*** Material for the task ***
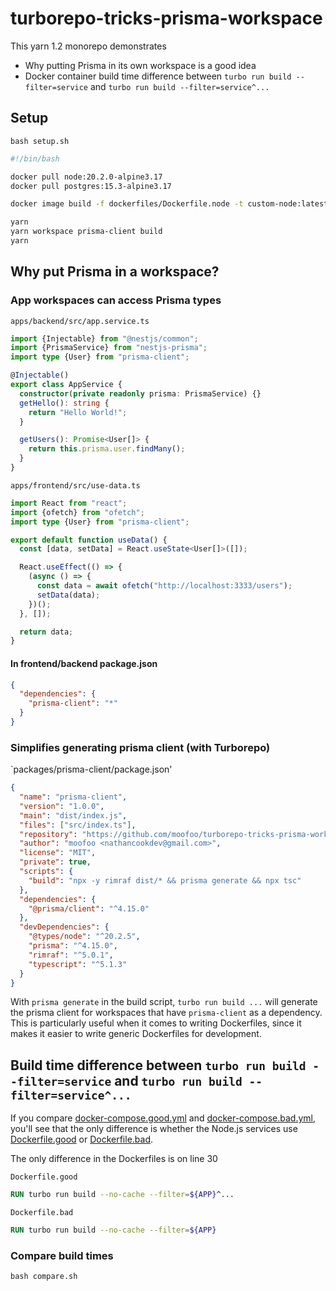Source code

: # turborepo-tricks-prisma-workspace

This yarn 1.2 monorepo demonstrates

- Why putting Prisma in its own workspace is a good idea
- Docker container build time difference between `turbo run build --filter=service` and `turbo run build --filter=service^...`

## Setup

```console
bash setup.sh
```

```sh
#!/bin/bash

docker pull node:20.2.0-alpine3.17
docker pull postgres:15.3-alpine3.17

docker image build -f dockerfiles/Dockerfile.node -t custom-node:latest dockerfiles

yarn
yarn workspace prisma-client build
yarn
```

## Why put Prisma in a workspace?

### App workspaces can access Prisma types

`apps/backend/src/app.service.ts`

```typescript
import {Injectable} from "@nestjs/common";
import {PrismaService} from "nestjs-prisma";
import type {User} from "prisma-client";

@Injectable()
export class AppService {
  constructor(private readonly prisma: PrismaService) {}
  getHello(): string {
    return "Hello World!";
  }

  getUsers(): Promise<User[]> {
    return this.prisma.user.findMany();
  }
}
```

`apps/frontend/src/use-data.ts`

```typescript
import React from "react";
import {ofetch} from "ofetch";
import type {User} from "prisma-client";

export default function useData() {
  const [data, setData] = React.useState<User[]>([]);

  React.useEffect(() => {
    (async () => {
      const data = await ofetch("http://localhost:3333/users");
      setData(data);
    })();
  }, []);

  return data;
}
```

#### In frontend/backend package.json

```json
{
  "dependencies": {
    "prisma-client": "*"
  }
}
```

### Simplifies generating prisma client (with Turborepo)

`packages/prisma-client/package.json'

```json
{
  "name": "prisma-client",
  "version": "1.0.0",
  "main": "dist/index.js",
  "files": ["src/index.ts"],
  "repository": "https://github.com/moofoo/turborepo-tricks-prisma-workspace.git",
  "author": "moofoo <nathancookdev@gmail.com>",
  "license": "MIT",
  "private": true,
  "scripts": {
    "build": "npx -y rimraf dist/* && prisma generate && npx tsc"
  },
  "dependencies": {
    "@prisma/client": "^4.15.0"
  },
  "devDependencies": {
    "@types/node": "^20.2.5",
    "prisma": "^4.15.0",
    "rimraf": "^5.0.1",
    "typescript": "^5.1.3"
  }
}
```

With `prisma generate` in the build script, `turbo run build ...` will generate the prisma client for workspaces that have `prisma-client` as a dependency. This is particularly useful when it comes to writing Dockerfiles, since it makes it easier to write generic Dockerfiles for development.

## Build time difference between `turbo run build --filter=service` and `turbo run build --filter=service^...`

If you compare [docker-compose.good.yml](docker-compose.good.yml) and [docker-compose.bad.yml](docker-compose.bad.yml), you'll see that the only difference is whether the Node.js services use [Dockerfile.good](dockerfiles/Dockerfile.good) or [Dockerfile.bad](dockerfiles/Dockerfile.bad).

The only difference in the Dockerfiles is on line 30

`Dockerfile.good`

```Dockerfile
RUN turbo run build --no-cache --filter=${APP}^...
```

`Dockerfile.bad`

```Dockerfile
RUN turbo run build --no-cache --filter=${APP}
```

### Compare build times

```console
bash compare.sh
```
***
__Exercise goal__: Look through the entries for lines containing the word "generate" and return each one.

__Response__:
    "build": "npx -y rimraf dist/* && prisma generate && npx tsc"
With `prisma generate` in the build script, `turbo run build ...` will generate the prisma client for workspaces that have `prisma-client` as a dependency. This is particularly useful when it comes to writing Dockerfiles, since it makes it easier to write generic Dockerfiles for development.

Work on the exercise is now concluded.